** Dataset records follows **

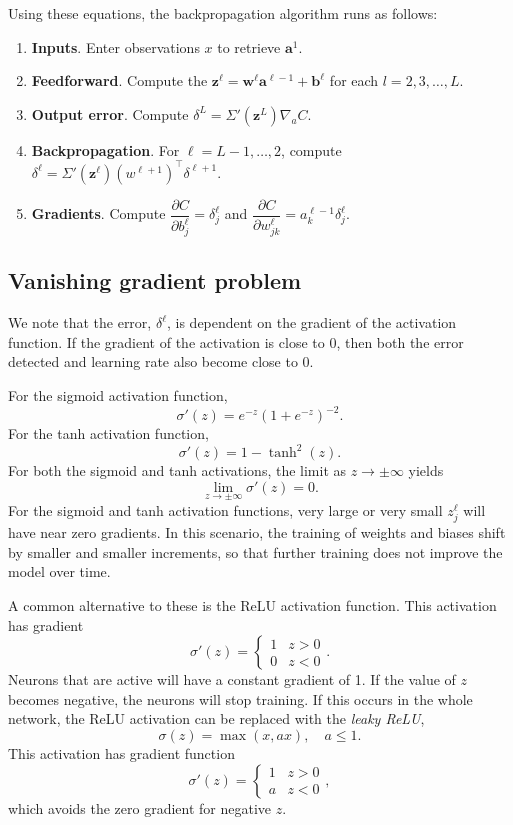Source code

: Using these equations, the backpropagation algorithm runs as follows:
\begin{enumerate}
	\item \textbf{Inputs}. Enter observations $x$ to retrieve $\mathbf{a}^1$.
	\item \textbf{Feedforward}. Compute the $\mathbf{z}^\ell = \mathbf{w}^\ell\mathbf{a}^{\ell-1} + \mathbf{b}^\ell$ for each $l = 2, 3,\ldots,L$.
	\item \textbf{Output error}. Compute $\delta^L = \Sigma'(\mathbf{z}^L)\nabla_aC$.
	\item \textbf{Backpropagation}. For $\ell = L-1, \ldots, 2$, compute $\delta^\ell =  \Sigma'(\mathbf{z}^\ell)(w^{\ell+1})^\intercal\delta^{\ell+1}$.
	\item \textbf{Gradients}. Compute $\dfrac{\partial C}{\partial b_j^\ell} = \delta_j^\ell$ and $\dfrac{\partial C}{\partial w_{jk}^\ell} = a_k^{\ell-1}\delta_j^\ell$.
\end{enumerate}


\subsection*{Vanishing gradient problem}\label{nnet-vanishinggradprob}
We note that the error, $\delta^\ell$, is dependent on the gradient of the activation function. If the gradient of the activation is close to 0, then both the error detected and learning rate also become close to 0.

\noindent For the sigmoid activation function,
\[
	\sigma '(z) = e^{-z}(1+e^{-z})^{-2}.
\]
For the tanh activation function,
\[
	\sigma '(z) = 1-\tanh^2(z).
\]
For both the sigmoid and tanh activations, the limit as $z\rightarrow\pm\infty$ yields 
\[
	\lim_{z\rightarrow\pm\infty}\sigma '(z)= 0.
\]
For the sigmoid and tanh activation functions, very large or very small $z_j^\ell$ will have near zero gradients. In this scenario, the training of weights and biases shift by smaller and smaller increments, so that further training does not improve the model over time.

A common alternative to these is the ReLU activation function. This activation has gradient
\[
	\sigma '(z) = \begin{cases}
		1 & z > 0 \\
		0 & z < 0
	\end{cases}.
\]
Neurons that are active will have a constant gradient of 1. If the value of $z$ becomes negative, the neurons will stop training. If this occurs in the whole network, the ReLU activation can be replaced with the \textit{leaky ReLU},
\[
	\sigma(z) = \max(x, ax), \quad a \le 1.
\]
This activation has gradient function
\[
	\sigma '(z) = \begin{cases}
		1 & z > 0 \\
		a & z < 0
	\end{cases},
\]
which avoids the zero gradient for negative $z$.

** End of Dataset records **

### Exercise requirements
If an entry above contains a picture, leave that picture out and copy everything else exactly.

### Solution
Source code

: Using these equations, the backpropagation algorithm runs as follows:
\begin{enumerate}
	\item \textbf{Inputs}. Enter observations $x$ to retrieve $\mathbf{a}^1$.
	\item \textbf{Feedforward}. Compute the $\mathbf{z}^\ell = \mathbf{w}^\ell\mathbf{a}^{\ell-1} + \mathbf{b}^\ell$ for each $l = 2, 3,\ldots,L$.
	\item \textbf{Output error}. Compute $\delta^L = \Sigma'(\mathbf{z}^L)\nabla_aC$.
	\item \textbf{Backpropagation}. For $\ell = L-1, \ldots, 2$, compute $\delta^\ell =  \Sigma'(\mathbf{z}^\ell)(w^{\ell+1})^\intercal\delta^{\ell+1}$.
	\item \textbf{Gradients}. Compute $\dfrac{\partial C}{\partial b_j^\ell} = \delta_j^\ell$ and $\dfrac{\partial C}{\partial w_{jk}^\ell} = a_k^{\ell-1}\delta_j^\ell$.
\end{enumerate}


\subsection*{Vanishing gradient problem}\label{nnet-vanishinggradprob}
We note that the error, $\delta^\ell$, is dependent on the gradient of the activation function. If the gradient of the activation is close to 0, then both the error detected and learning rate also become close to 0.

\noindent For the sigmoid activation function,
\[
	\sigma '(z) = e^{-z}(1+e^{-z})^{-2}.
\]
For the tanh activation function,
\[
	\sigma '(z) = 1-\tanh^2(z).
\]
For both the sigmoid and tanh activations, the limit as $z\rightarrow\pm\infty$ yields 
\[
	\lim_{z\rightarrow\pm\infty}\sigma '(z)= 0.
\]
For the sigmoid and tanh activation functions, very large or very small $z_j^\ell$ will have near zero gradients. In this scenario, the training of weights and biases shift by smaller and smaller increments, so that further training does not improve the model over time.

A common alternative to these is the ReLU activation function. This activation has gradient
\[
	\sigma '(z) = \begin{cases}
		1 & z > 0 \\
		0 & z < 0
	\end{cases}.
\]
Neurons that are active will have a constant gradient of 1. If the value of $z$ becomes negative, the neurons will stop training. If this occurs in the whole network, the ReLU activation can be replaced with the \textit{leaky ReLU},
\[
	\sigma(z) = \max(x, ax), \quad a \le 1.
\]
This activation has gradient function
\[
	\sigma '(z) = \begin{cases}
		1 & z > 0 \\
		a & z < 0
	\end{cases},
\]
which avoids the zero gradient for negative $z$.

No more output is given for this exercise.